(Stored items)
________________________________________
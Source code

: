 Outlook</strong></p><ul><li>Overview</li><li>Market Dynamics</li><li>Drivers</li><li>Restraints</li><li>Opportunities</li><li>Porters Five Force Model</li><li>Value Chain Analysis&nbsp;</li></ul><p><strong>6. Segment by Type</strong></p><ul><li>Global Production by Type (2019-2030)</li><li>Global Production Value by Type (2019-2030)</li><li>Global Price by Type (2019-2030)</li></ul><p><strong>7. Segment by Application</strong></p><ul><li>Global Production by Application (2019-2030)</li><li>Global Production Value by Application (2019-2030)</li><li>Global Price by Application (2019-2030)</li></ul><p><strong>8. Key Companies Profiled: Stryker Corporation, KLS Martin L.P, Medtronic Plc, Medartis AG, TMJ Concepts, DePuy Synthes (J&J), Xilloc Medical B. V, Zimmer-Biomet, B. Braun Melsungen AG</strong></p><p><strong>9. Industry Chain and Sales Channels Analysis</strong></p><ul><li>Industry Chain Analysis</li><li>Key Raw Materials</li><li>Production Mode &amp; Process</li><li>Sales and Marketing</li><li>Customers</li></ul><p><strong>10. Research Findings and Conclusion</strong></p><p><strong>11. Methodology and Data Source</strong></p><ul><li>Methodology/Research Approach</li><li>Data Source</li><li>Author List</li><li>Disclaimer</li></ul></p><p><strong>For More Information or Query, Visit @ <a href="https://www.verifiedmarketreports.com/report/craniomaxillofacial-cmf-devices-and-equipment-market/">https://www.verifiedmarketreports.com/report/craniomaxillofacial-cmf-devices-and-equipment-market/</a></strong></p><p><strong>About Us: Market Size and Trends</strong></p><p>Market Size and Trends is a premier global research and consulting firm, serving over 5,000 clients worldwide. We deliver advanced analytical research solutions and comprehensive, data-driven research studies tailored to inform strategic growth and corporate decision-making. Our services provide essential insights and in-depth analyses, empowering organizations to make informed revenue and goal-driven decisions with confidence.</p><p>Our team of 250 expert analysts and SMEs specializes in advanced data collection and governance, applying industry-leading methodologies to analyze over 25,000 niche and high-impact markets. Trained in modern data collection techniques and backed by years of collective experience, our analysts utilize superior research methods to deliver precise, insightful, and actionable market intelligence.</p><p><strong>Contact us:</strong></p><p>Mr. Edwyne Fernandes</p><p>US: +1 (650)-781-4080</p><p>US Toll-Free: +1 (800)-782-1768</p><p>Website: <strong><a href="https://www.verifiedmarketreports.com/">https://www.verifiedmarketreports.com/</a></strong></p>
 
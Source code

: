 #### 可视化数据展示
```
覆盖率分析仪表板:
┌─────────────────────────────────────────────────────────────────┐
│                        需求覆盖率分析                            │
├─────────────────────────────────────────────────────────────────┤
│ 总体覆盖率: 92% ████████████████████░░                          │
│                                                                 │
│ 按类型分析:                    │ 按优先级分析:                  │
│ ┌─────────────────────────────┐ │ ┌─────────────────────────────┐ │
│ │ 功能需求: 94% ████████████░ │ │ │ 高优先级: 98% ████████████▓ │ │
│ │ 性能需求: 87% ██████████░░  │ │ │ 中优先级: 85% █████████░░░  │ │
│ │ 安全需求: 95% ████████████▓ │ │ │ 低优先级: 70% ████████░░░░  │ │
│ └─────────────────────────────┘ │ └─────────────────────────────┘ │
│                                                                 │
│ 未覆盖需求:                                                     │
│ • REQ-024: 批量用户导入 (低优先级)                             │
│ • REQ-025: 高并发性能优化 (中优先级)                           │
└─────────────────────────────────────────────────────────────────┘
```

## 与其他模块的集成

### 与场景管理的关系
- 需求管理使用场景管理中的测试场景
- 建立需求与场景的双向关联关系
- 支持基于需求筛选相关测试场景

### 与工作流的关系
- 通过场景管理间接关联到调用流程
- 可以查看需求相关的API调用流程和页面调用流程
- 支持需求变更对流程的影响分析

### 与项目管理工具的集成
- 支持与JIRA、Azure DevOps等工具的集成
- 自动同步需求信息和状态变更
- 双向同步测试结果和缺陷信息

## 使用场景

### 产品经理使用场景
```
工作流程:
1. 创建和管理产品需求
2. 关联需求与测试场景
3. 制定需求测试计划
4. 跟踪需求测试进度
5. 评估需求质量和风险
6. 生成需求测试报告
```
________________________________________
Begin with the line that contains "- 支持需求变更对流程的影响分析" and print each line exactly until the data ends, including the last line.

- 支持需求变更对流程的影响分析

### 与项目管理工具的集成
- 支持与JIRA、Azure DevOps等工具的集成
- 自动同步需求信息和状态变更
- 双向同步测试结果和缺陷信息

## 使用场景

### 产品经理使用场景
```
工作流程:
1. 创建和管理产品需求
2. 关联需求与测试场景
3. 制定需求测试计划
4. 跟踪需求测试进度
5. 评估需求质量和风险
6. 生成需求测试报告
```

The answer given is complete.